[Plain-text document sources]
☆ ☆ ☆ ☆ ☆ ☆ ☆
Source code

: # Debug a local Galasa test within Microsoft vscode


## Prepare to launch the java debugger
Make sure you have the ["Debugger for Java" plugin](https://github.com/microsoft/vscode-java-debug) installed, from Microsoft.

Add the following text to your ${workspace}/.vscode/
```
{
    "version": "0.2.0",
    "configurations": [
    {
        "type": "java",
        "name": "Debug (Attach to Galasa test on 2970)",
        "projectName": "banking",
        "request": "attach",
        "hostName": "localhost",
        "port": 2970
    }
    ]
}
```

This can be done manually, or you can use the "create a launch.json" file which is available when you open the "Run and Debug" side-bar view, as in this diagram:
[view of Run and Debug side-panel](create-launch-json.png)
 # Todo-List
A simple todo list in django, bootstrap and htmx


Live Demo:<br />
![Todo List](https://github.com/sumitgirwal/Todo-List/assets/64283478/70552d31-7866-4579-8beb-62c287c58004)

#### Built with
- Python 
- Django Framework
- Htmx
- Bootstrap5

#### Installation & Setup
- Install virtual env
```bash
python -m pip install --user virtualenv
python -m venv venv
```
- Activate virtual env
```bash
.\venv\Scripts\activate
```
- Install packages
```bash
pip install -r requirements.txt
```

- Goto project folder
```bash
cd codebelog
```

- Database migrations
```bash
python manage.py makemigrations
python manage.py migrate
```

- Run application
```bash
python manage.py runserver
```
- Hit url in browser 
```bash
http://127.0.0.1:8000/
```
☆ ☆ ☆ ☆ ☆ ☆ ☆
Could you return all lines from the records that include the word "side"?

This can be done manually, or you can use the "create a launch.json" file which is available when you open the "Run and Debug" side-bar view, as in this diagram:
[view of Run and Debug side-panel](create-launch-json.png)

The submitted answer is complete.